It seems that ever since the contact center was created -- first as a call center followed by its evolutionary transition into an omnichannel service center -- businesses have been trying to determine ways to make it serve as a vehicle for upselling as well.
In the past, those attempts included CRM systems so agents could easily view customer interactions. But as touchpoints expanded from telephone calls to web chats, online purchases, social media and brick-and-mortar interactions, companies needed to introduce systems that could gather intelligence from multiple sources to better predict their customers' interests and buying habits.
With all that information to collect, analyze and put to tangible use, contact centers have become a major focal point in upselling customers and enticing them into unplanned, impulse purchases. And, according to experts, successful upselling does indeed come down to the data, along with understanding the individual customer and making the best use of new and existing technologies.
Bring the data together
"The number of data acquisition channels, ... and the amount of data that comes pouring in via those channels, is like a fire hose," said Christopher Bergh, CEO and head chef of DataKitchen, a DataOps analytics platform maker. To prepare for an upsell, he added, companies need to extract and analyze data, not just from the different channels that customers use to communicate with the company but from multiple systems, including ERP, CRM, marketing automation, web analytics and call center platforms.
In many companies, however, these operational systems aren't integrated, so customer data housed in different databases can be difficult to match and combine while the customer is on the phone or web chat, Bergh noted. "The result is lost history or loss of critical information from internal or external sources," he said, "or in the case of a newer arena like speech, misunderstanding the data [or] missing key insights, which can mean missed opportunities."
Bergh recommended a DataOps methodology to integrate data stores. The data engineer moves data from the numerous operational systems into a unified, trusted data lake and writes the transforms that populate schemas in data warehouses and data marts for data analysts and scientists. The engineer also sets up automated feeds from third-party databases.
Tests verify data quality and business logic at each input and output stage of the data analytics pipeline. The results, Bergh explained, are visual representations created by data analysts, which provide insights for situations like what product should be recommended to the customer when they're interacting with the contact center.
Many tools in the toolbox
Despite being overhyped, artificial intelligence has worked well in many contact center applications, according to Sharon Melamed, managing director of Matchboard, maker of a business-vendor matchmaking platform. AI, she said, can help predict which contact center agents are most likely to close a sale based on their respective profiles and demographic information. And, in conversational commerce, AI can understand the intent of customers' questions and lead them down the appropriate path to close a sale in a chatbot environment.
Yet many companies don't understand AI, and many times, they don't have the internal resources to cut through the vendor pitches and figure out what they actually need, Melamed said, adding, "Just because a company has '.ai' in their domain name doesn't mean everything they do is AI."
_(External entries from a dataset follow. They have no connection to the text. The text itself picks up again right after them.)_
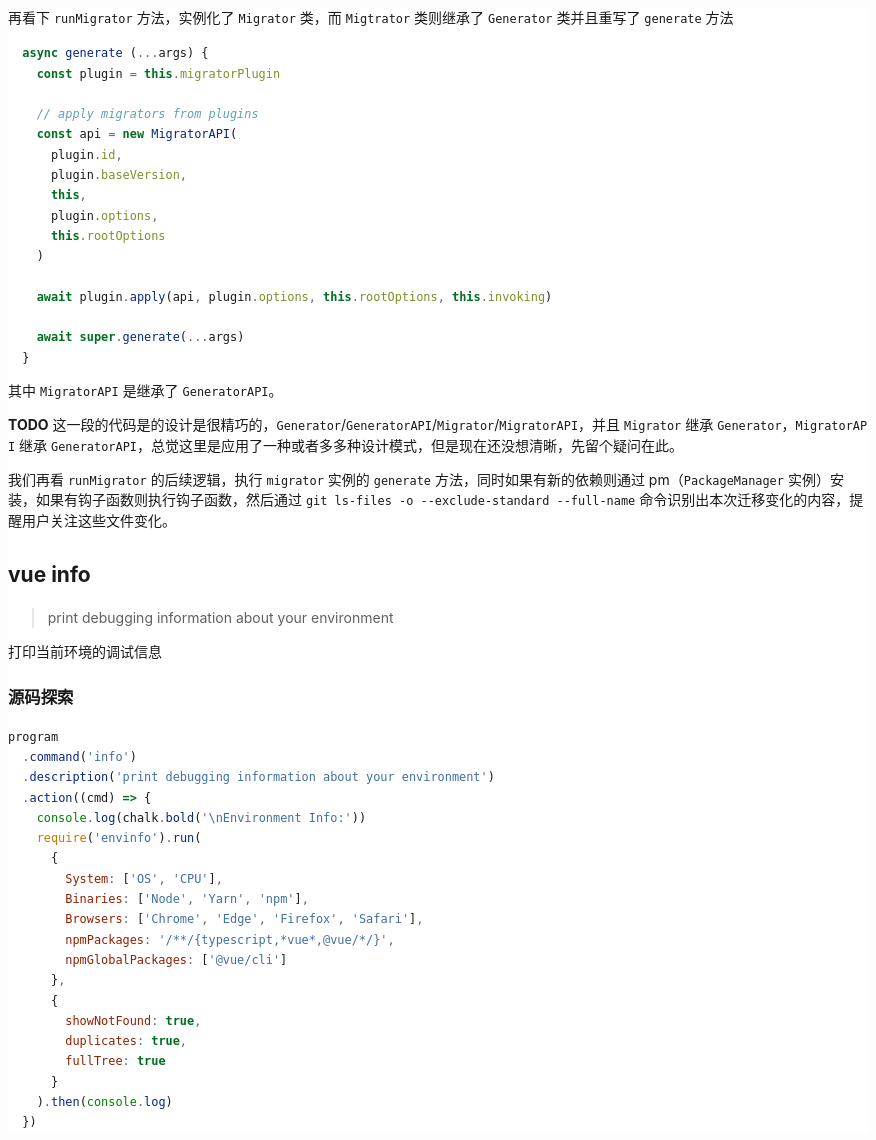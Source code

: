 再看下 `runMigrator` 方法，实例化了 `Migrator` 类，而 `Migtrator` 类则继承了 `Generator` 类并且重写了 `generate` 方法

```js
  async generate (...args) {
    const plugin = this.migratorPlugin

    // apply migrators from plugins
    const api = new MigratorAPI(
      plugin.id,
      plugin.baseVersion,
      this,
      plugin.options,
      this.rootOptions
    )

    await plugin.apply(api, plugin.options, this.rootOptions, this.invoking)

    await super.generate(...args)
  }
```
其中 `MigratorAPI` 是继承了 `GeneratorAPI`。

**TODO** 这一段的代码是的设计是很精巧的，`Generator`/`GeneratorAPI`/`Migrator`/`MigratorAPI`，并且 `Migrator` 继承 `Generator`，`MigratorAPI` 继承 `GeneratorAPI`，总觉这里是应用了一种或者多多种设计模式，但是现在还没想清晰，先留个疑问在此。


我们再看 `runMigrator` 的后续逻辑，执行 `migrator` 实例的 `generate` 方法，同时如果有新的依赖则通过 pm（`PackageManager` 实例）安装，如果有钩子函数则执行钩子函数，然后通过 `git ls-files -o --exclude-standard --full-name` 命令识别出本次迁移变化的内容，提醒用户关注这些文件变化。

## vue info

> print debugging information about your environment

打印当前环境的调试信息

### 源码探索

```js
program
  .command('info')
  .description('print debugging information about your environment')
  .action((cmd) => {
    console.log(chalk.bold('\nEnvironment Info:'))
    require('envinfo').run(
      {
        System: ['OS', 'CPU'],
        Binaries: ['Node', 'Yarn', 'npm'],
        Browsers: ['Chrome', 'Edge', 'Firefox', 'Safari'],
        npmPackages: '/**/{typescript,*vue*,@vue/*/}',
        npmGlobalPackages: ['@vue/cli']
      },
      {
        showNotFound: true,
        duplicates: true,
        fullTree: true
      }
    ).then(console.log)
  })
```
Aside from AI, companies can use existing technologies to entice customers into purchasing more than they intended. One of these tools, Melamed explained, allows customer service agents to send the caller a URL, whether communicating in a browser-based chat or on the phone. When the customer clicks on the URL, the agent can start a co-browsing session without requiring the customer to download software. The agent can then guide the customer through additional product offerings.
"For complex or high-ticket sales, this extra level of service and explanation is more likely to result in conversion," she said. "And with not many companies leveraging this sort of fairly simple technology, it's actually a differentiator."
She suggested that co-browsing software features should include the ability to annotate the customer's screen, which helps highlight recommended products, review a log of co-browsing sessions for training purposes, analyze what customers are clicking on and determine what approaches work best.
Combine chat with body language
Using technology to turn a call into a video chat can also help with upselling customers from the contact center, according to Melamed, who believes body language, including a customer smile, is much more effective in building trust than a simple voice call.
"We live in the age of visual communications -- YouTube being the world's second largest search engine, and FaceTime and Skype video being ever-popular," she noted, adding that people tend to digest information better if it's presented visually and orally, instead of just orally.
Amazon's Kindle Mayday button was years ahead of its time when introduced in 2013 to provide video chat customer support. Now that most people have access to faster internet speeds across mobile and desktop devices, Melamed said, companies can more effectively use video to present sales offers to customers. "Video chat technology is not new and is simply being underutilized," she added.
She recommended video chat tools that feature synchronization between voice and audio so the customer experience is not compromised. The speed to launch the chat is also important.
Even though data serves as the backbone for successfully upselling customers and AI can boost contact center applications and techniques, nothing can replace the human touch when engaging customers. Technologies that allow contact center agents to reach out to customers at critical times and present them with viable impulse buying opportunities add another dimension to the evolving multidimensional contact center.